Im Erbrechtsvertrag wird dem Müller eine Stube mit Stubenkammer und ein Gewölb zugestanden, „aus welchem jedoch eine Kuchen von dem Erbrechter verförtigt werden müsse“, weiterhin das „Erdaepfelkellerl“, der Hausboden, die Hälfte von Stall und Stadel sowie die nötige Hofraith. Es ist unschwer zu schließen, dass mit der Stube und der Stubenkammer die Räume gemeint waren, die jeweils durch eine Tür mit der Mühle verbunden sind, der Keller ist ebenfalls nur von der Mühle aus zugänglich. Mit dem Gewölbe erhielt der Müller einen Raum, der bislang nicht als Küche gedient hat, wohl aber einen Kamin besitzt. Aus dem Jahr 1762 wissen wir, dass der damalige Müller steuerpflichtig war für eine Herdstätte im Rauberweiherhaus und dass er in seinem eigenen Haus keine Küche nutzte. Die bauhistorischen Befunde sagen aus, dass die Küche rechts einer stärkeren Nutzung unterlegen war als die linke Küche. Man könnt nun folgern, dass vor 1793 nur eine einzige Küche im Erdgeschoß existierte. Die übrigen gewölbten Räume müssten demnach als Gewölbe, d. h. zur Lagerung von Lebensmitteln und Gerätschaften gedient haben. (und
Einheize!)
Es ist zuletzt die Möglichkeit zu prüfen, ob neben dem Müller nicht auch ein Jäger als Bediensteter im Rauberweiherhaus gewohnt haben könnte. Bekannt ist bereits der Jäger Erhard Venzl (+1757), der 1727 von Simon Sechser ein Haus „zur Unterhaltung eines Hüters“ für seine treuen Dienste erhalten hat. Vorher noch wurde sein Vater Georg Venzl erwähnt. In den Jahren 1730 und 1735 begegnen uns in den Quellen der ledige Jäger Caspary Reichert und Caspar Schwab, ebenfalls von 1735 an erscheint der Jäger Johann Caspar Graß. Dieser ist bis 1752 mit seiner Frau und sieben Kindern nachweisbar.

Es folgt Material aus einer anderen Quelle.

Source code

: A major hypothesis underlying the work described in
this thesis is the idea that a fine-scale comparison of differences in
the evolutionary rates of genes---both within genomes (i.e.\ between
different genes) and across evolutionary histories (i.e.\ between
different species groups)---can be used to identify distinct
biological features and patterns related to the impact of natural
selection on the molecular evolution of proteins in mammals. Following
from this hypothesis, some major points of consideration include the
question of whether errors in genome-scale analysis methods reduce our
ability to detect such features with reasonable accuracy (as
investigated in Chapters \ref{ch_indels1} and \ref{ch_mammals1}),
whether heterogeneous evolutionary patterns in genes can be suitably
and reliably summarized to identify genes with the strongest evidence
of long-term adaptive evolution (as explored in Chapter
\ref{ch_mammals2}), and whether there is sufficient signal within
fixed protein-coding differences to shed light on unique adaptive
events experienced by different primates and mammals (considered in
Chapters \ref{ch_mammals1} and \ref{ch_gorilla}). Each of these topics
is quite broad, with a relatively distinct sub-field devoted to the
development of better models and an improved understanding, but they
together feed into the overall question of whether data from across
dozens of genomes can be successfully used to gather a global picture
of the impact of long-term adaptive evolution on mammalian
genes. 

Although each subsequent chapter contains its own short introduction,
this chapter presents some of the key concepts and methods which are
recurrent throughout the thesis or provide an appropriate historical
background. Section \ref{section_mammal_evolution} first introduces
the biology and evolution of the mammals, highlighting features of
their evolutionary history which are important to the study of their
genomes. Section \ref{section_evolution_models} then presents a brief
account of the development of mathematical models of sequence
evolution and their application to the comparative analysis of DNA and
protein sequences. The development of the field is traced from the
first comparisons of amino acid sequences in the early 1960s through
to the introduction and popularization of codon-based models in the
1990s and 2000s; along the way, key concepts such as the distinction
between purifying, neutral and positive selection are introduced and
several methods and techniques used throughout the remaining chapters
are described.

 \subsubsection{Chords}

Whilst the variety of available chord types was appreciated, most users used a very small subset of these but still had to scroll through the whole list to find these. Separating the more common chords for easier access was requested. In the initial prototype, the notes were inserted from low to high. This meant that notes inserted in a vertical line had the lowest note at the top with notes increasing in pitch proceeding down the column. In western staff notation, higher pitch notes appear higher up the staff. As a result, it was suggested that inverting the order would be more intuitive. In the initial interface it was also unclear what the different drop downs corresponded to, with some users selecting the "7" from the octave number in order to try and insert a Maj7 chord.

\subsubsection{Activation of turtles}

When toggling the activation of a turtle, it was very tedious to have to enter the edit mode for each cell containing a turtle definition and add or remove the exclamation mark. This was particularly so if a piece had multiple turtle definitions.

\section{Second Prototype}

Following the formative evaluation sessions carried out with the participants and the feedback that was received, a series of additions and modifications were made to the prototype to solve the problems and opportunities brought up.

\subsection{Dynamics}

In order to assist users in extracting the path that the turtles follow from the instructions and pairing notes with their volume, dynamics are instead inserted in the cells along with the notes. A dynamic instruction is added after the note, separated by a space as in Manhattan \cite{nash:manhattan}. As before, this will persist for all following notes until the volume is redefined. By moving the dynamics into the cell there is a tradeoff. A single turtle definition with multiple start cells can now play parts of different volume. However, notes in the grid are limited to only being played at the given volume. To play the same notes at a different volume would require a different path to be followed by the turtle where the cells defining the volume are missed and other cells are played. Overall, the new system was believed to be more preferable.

Leider konnte bisher kein vollständiges Verzeichnis aller Bewohner des Landsassengutes vor 1762 gefunden werden. Dann finden wir zwar Christine Grasin, wohl die Witwe des Johann Caspar Graß, als Inwohnerin des Zimmermanns mit dem Zusatz „bettelt Brod“, aber keinen Jäger, auch nicht als Inwohner im Rauberweiherhaus selbst. Der spätere Herrschaftliche Jäger Leonhard Landsmann, gleichzeitig als „Handgietlinhaber“ verzeichnet, geht 1793 den Erbrechtsvertrag um die Mühle ein, die er wiederum an einen Müller verpachtet. Ihm gehört das sog. „Jägerhäusl“ ein Tropfhaus mit Grasgarten, Kuh- und Schweinestall und halbem Stadel. Dieses Jägerhaus wurde 1817 als mit dem herrschaftlichen Schloß verbunden verzeichnet und könnte identisch sein mit dem Haus des Erhard Venzl und dem 1762 genannten „herrschaftl. Hütthauß“, einer bloßen Inwohnung für den Hirten. Dieser wiederum lebte zu dieser Zeit vom Betteln. War nun vielleicht der Jäger gleichzeitig Hirte und wohnte in dem Haus, das 1725 für den Hirten Hans Dürrigl gebaut worden war? Damit ist jedoch nicht auszuschließen, dass das Jägeramt als Nebenerwerb zeitweise von einem Bediensteten im Rauberweiherhaus oder einem anderen Bewohner der Ansiedlung ausgeübt wurde. In den historischen Quellen gibt es für keine dieser Möglichkeiten bisher einen Hinweis.